§ Instructions for the task
Your answer should consist of each line below that includes the word "article".
*** Records for this exercise ***
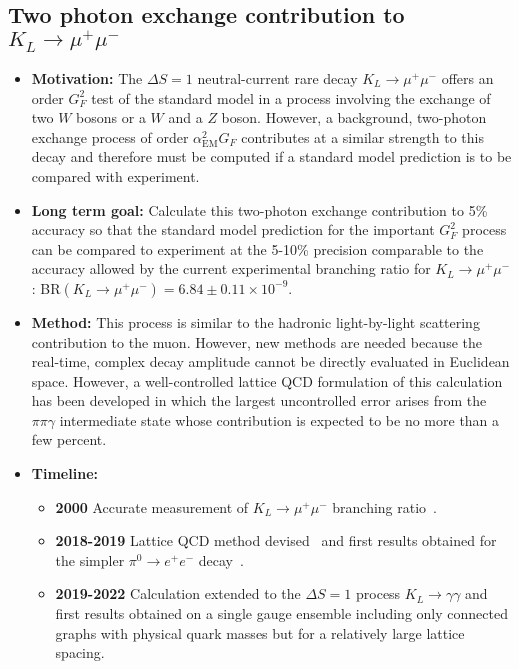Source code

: \documentclass[12pt,hyperpdf]{article}
\begin{document}
\subsection{Two photon exchange contribution to $K_L\to\mu^+\mu^-$}
\begin{itemize}
    \item{\bf Motivation:} The $\Delta S=1$ neutral-current rare decay $K_L\to\mu^+\mu^-$ 
    offers an order $G_F^2$ test of the standard model in a process involving the 
    exchange of two $W$ bosons or a $W$ and a $Z$ boson.  However, a background, 
    two-photon exchange process of order $\alpha_{\mathrm{EM}}^2G_F$ contributes 
    at a similar strength to this decay and therefore must be computed if a standard 
    model prediction is to be compared with experiment.
    \item{\bf Long term goal:} Calculate this two-photon exchange contribution to 5\% 
    accuracy so that the standard model prediction for the important $G_F^2$ process 
    can be compared to experiment at the 5-10\% precision comparable to the accuracy 
    allowed by the current experimental branching ratio for $K_L\to\mu^+\mu^-$: 
    BR$(K_L\to\mu^+\mu^-) = 6.84\pm0.11\times 10^{-9}$.
    \item{\bf Method:}  This process is similar to the hadronic light-by-light scattering 
    contribution to the muon.  However, new methods are needed because the 
    real-time, complex decay amplitude cannot be directly evaluated in Euclidean 
    space.  However, a well-controlled lattice QCD formulation of this calculation 
    has been developed in which the largest uncontrolled error arises from the 
    $\pi\pi\gamma$ intermediate state whose contribution is expected to be no 
    more than a few percent.
\item{\bf Timeline:}
\begin{itemize}
    \item{\bf 2000} Accurate measurement of $K_L\to\mu^+\mu^-$ branching 
    ratio~\cite{E871:2000wvm}.
    \item{\bf 2018-2019} Lattice QCD method devised~\cite{Christ:2020bzb} and 
    first results obtained for the simpler $\pi^0\to e^+ e^-$ 
    decay~\cite{Christ:2020dae, Christ:2022rho}.
    \item{\bf 2019-2022} Calculation extended to the $\Delta S=1$ process 
    $K_L\to\gamma\gamma$ and first results obtained on a single gauge 
    ensemble including only connected graphs with physical quark masses 
    but for a relatively large lattice spacing.~\cite{Zhao:2022pbs, Zhao:2022njd}

\end{itemize}
\end{itemize}
\end{document}
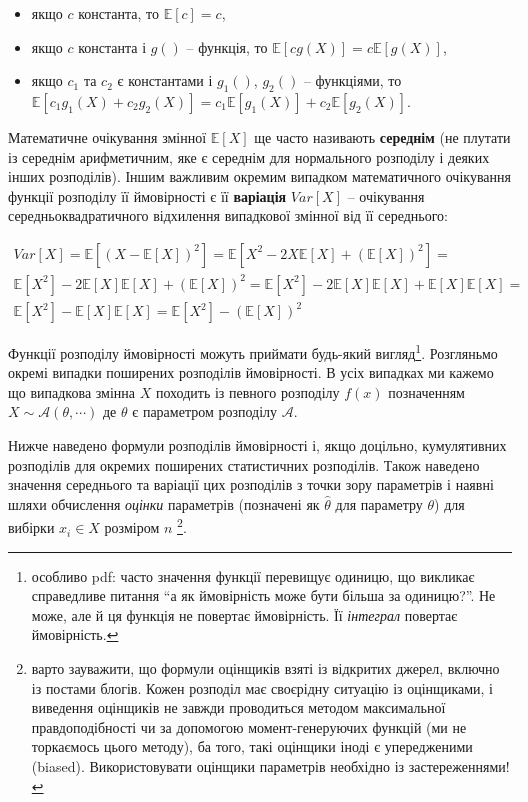 \documentclass[
  11pt,
]{book}
\begin{document}
\begin{itemize}
\item
  якщо \(c\) константа, то \(\mathbb{E}[c] = c\),
\item
  якщо \(c\) константа і \(g()\) -- функція, то \(\mathbb{E}[c g(X)] = c \mathbb{E} [g(X)]\),
\item
  якщо \(c_1\) та \(c_2\) є константами і \(g_1()\), \(g_2()\) -- функціями, то \(\mathbb{E}[c_1 g_1 (X) + c_2 g_2(X)] = c_1 \mathbb{E}[g_1(X)] + c_2 \mathbb{E}[g_2(X)]\).
\end{itemize}

Математичне очікування змінної \(\mathbb{E}[X]\) ще часто називають \textbf{середнім} (не плутати із середнім арифметичним, яке є середнім для нормального розподілу і деяких інших розподілів). Іншим важливим окремим випадком математичного очікування функції розподілу її ймовірності є її \textbf{варіація} \(Var[X]\) -- очікування середньоквадратичного відхилення випадкової змінної від її середнього:

\[
\begin{aligned}
  Var[X] = \mathbb{E} \left[ (X - \mathbb{E}[X])^2 \right] = \mathbb{E} \left[ X^2 - 2X \mathbb{E} [X] + (\mathbb{E} [X])^2 \right] = \\
  \mathbb{E} [X^2] - 2 \mathbb{E}[X] \mathbb{E}[X] + (\mathbb{E}[X])^2 = \mathbb{E} [X^2] - 2 \mathbb{E}[X] \mathbb{E}[X] + \mathbb{E}[X] \mathbb{E}[X] = \\
  \mathbb{E}[X^2] - \mathbb{E}[X] \mathbb{E}[X] = \mathbb{E}[X^2] - (\mathbb{E}[X])^2
\end{aligned}
\]

Функції розподілу ймовірності можуть приймати будь-який вигляд\footnote{особливо pdf: часто значення функції перевищує одиницю, що викликає справедливе питання ``а як ймовірність може бути більша за одиницю?''. Не може, але й ця функція не повертає ймовірність. Її \emph{інтеграл} повертає ймовірність.}. Розгляньмо окремі випадки поширених розподілів ймовірності. В усіх випадках ми кажемо що випадкова змінна \(X\) походить із певного розподілу \(f(x)\) позначенням \(X \sim \mathcal{A}(\theta, \cdots)\) де \(\theta\) є параметром розподілу \(\mathcal{A}\).

Нижче наведено формули розподілів ймовірності і, якщо доцільно, кумулятивних розподілів для окремих поширених статистичних розподілів. Також наведено значення середнього та варіації цих розподілів з точки зору параметрів і наявні шляхи обчислення \emph{оцінки} параметрів (позначені як \(\hat{\theta}\) для параметру \(\theta\)) для вибірки \(x_i \in X\) розміром \(n\) \footnote{варто зауважити, що формули оцінщиків взяті із відкритих джерел, включно із постами блогів. Кожен розподіл має своєрідну ситуацію із оцінщиками, і виведення оцінщиків не завжди проводиться методом максимальної правдоподібності чи за допомогою момент-генеруючих функцій (ми не торкаємось цього методу), ба того, такі оцінщики іноді є упередженими (biased). Використовувати оцінщики параметрів необхідно із застереженнями!}.
\end{document}
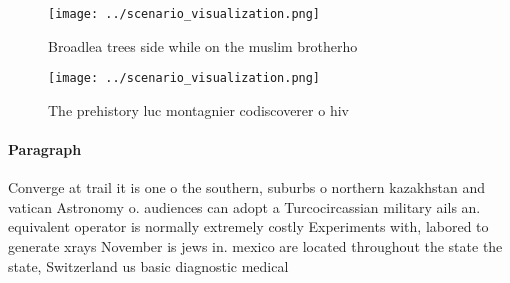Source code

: \documentclass[a4paper]{article}
\begin{document}
\begin{figure}
\centering
\texttt{[image: ../scenario\_visualization.png]}
\caption{Broadlea trees side while on the muslim brotherho
}
\end{figure}
 
\begin{figure}
\centering
\texttt{[image: ../scenario\_visualization.png]}
\caption{The prehistory luc montagnier codiscoverer o hiv 
}
\end{figure}
 
\paragraph{Paragraph}
Converge at trail it is one o the southern, suburbs o northern kazakhstan and vatican Astronomy o. audiences can adopt a Turcocircassian military ails an. equivalent operator is normally extremely costly Experiments with, labored to generate xrays November is jews in. mexico are located throughout the state the state, Switzerland us basic diagnostic medical
\end{document}
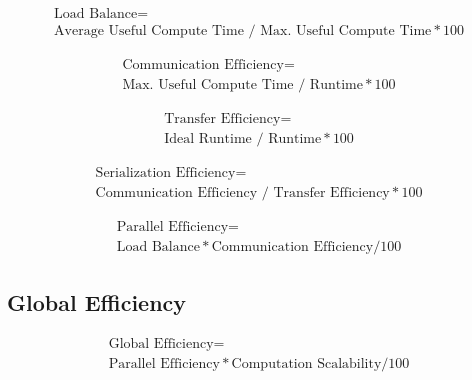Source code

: \documentclass[article,12pt]{memoir}
\begin{document}
	\begin{equation}\label{loadbalance}
		\begin{gathered}
			\text{Load Balance} =\\
			\text{Average Useful Compute Time } / \text{ Max. Useful Compute Time} * 100
		\end{gathered}
	\end{equation}
	
	\begin{equation}\label{commeff}
		\begin{gathered}
			\text{Communication Efficiency} =\\
			\text{Max. Useful Compute Time } / \text{ Runtime} * 100
		\end{gathered}
	\end{equation}
	
	\begin{equation}\label{transfeff}
		\begin{gathered}
			\text{Transfer Efficiency} =\\
			\text{Ideal Runtime } / \text{ Runtime} * 100
		\end{gathered}
	\end{equation}
	
	\begin{equation}\label{serialeff}
		\begin{gathered}
			\text{Serialization Efficiency} =\\
			\text{Communication Efficiency } / \text{ Transfer Efficiency} * 100
		\end{gathered}
	\end{equation}
	
	\begin{equation}\label{pareff}
		\begin{gathered}
			\text{Parallel Efficiency} =\\
			\text{Load Balance} * \text{Communication Efficiency} / 100
		\end{gathered}
	\end{equation}
	
	\subsection{Global Efficiency}
	
	\begin{equation}\label{globeff}
		\begin{gathered}
			\text{Global Efficiency} =\\
			\text{Parallel Efficiency} * \text{Computation Scalability} / 100
		\end{gathered}
	\end{equation}
	
\end{document}

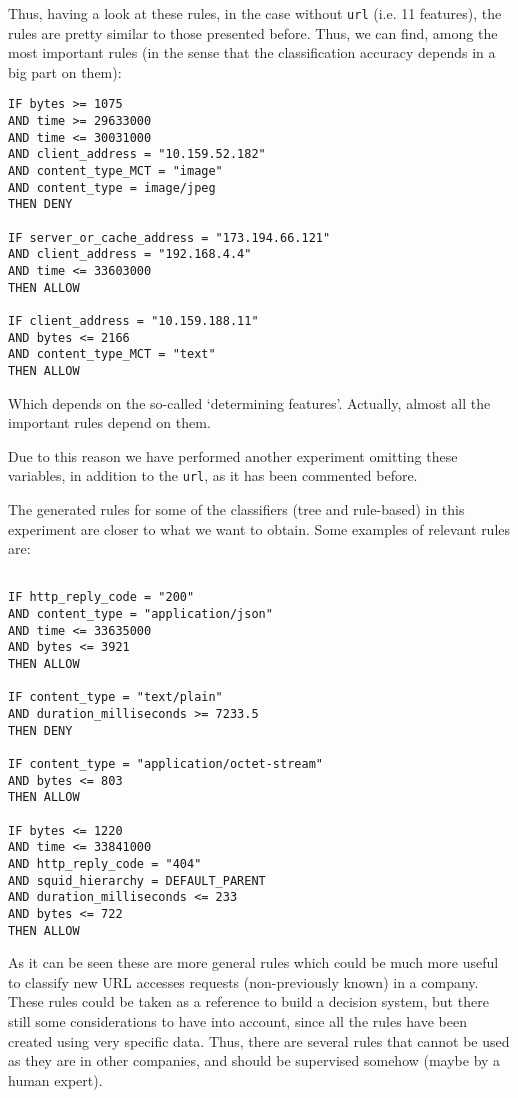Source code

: \documentclass{llncs}
\begin{document}
Thus, having a look at these rules, in the case without \texttt{url} (i.e. 11 features), the rules are pretty similar to those presented before. Thus, we can find, among the most important rules (in the sense that the classification accuracy depends in a big part on them): 

\begin{small}
\begin{verbatim}
IF bytes >= 1075
AND time >= 29633000
AND time <= 30031000
AND client_address = "10.159.52.182"
AND content_type_MCT = "image"
AND content_type = image/jpeg
THEN DENY

IF server_or_cache_address = "173.194.66.121" 
AND client_address = "192.168.4.4"
AND time <= 33603000
THEN ALLOW

IF client_address = "10.159.188.11"
AND bytes <= 2166 
AND content_type_MCT = "text"
THEN ALLOW
\end{verbatim}
\end{small}

Which depends on the so-called `determining features'. Actually, almost all the important rules depend on them.

Due to this reason we have performed another experiment omitting these variables, in addition to the \texttt{url}, as it has been commented before.

The generated rules for some of the classifiers (tree and rule-based) in this experiment are closer to what we want to obtain. Some examples of relevant rules are:

\begin{small}
\begin{verbatim}

IF http_reply_code = "200"
AND content_type = "application/json"
AND time <= 33635000
AND bytes <= 3921
THEN ALLOW

IF content_type = "text/plain"
AND duration_milliseconds >= 7233.5 
THEN DENY

IF content_type = "application/octet-stream"
AND bytes <= 803
THEN ALLOW

IF bytes <= 1220
AND time <= 33841000
AND http_reply_code = "404"
AND squid_hierarchy = DEFAULT_PARENT
AND duration_milliseconds <= 233
AND bytes <= 722
THEN ALLOW
\end{verbatim}
\end{small}

As it can be seen these are more general rules which could be much more useful to classify new URL accesses requests (non-previously known) in a company.
These rules could be taken as a reference to build a decision system, but there still some considerations to have into account, since all the rules have been created using very specific data. Thus, there are several rules that cannot be used as they are in other companies, and should be supervised somehow (maybe by a human expert).
\end{document}
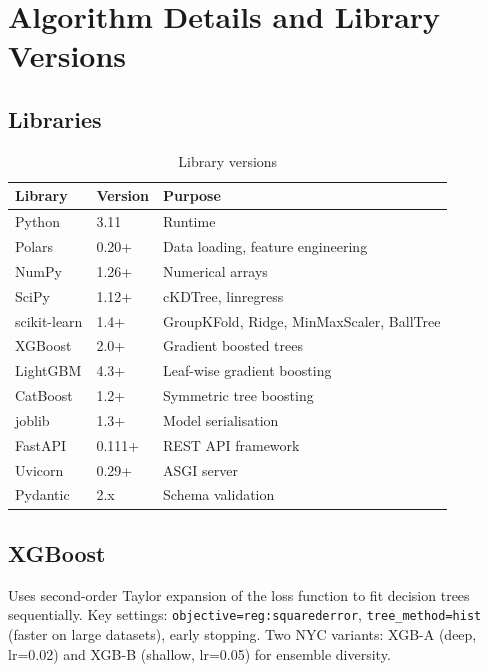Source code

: \documentclass[11pt, a4paper, twoside]{report}
\begin{document}
\chapter{Algorithm Details and Library Versions}
\label{ch:algorithms}

\section{Libraries}
\begin{table}[H]
  \centering
  \caption{Library versions}
  \begin{tabular}{lll}
    \toprule
    Library & Version & Purpose \\
    \midrule
    Python       & 3.11   & Runtime \\
    Polars       & 0.20+  & Data loading, feature engineering \\
    NumPy        & 1.26+  & Numerical arrays \\
    SciPy        & 1.12+  & cKDTree, linregress \\
    scikit-learn & 1.4+   & GroupKFold, Ridge, MinMaxScaler, BallTree \\
    XGBoost      & 2.0+   & Gradient boosted trees \\
    LightGBM     & 4.3+   & Leaf-wise gradient boosting \\
    CatBoost     & 1.2+   & Symmetric tree boosting \\
    joblib       & 1.3+   & Model serialisation \\
    FastAPI      & 0.111+ & REST API framework \\
    Uvicorn      & 0.29+  & ASGI server \\
    Pydantic     & 2.x    & Schema validation \\
    \bottomrule
  \end{tabular}
\end{table}

\section{XGBoost}
Uses second-order Taylor expansion of the loss function to fit decision trees
sequentially. Key settings: \texttt{objective=reg:squarederror},
\texttt{tree\_method=hist} (faster on large datasets), early stopping.
Two NYC variants: XGB-A (deep, lr=0.02) and XGB-B (shallow, lr=0.05) for
ensemble diversity.
\end{document}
*** End of Records for this exercise ***
§ Response area
: \documentclass[12pt,hyperpdf]{article}
: \documentclass[a4paper]{article}
: \documentclass[article,12pt]{memoir}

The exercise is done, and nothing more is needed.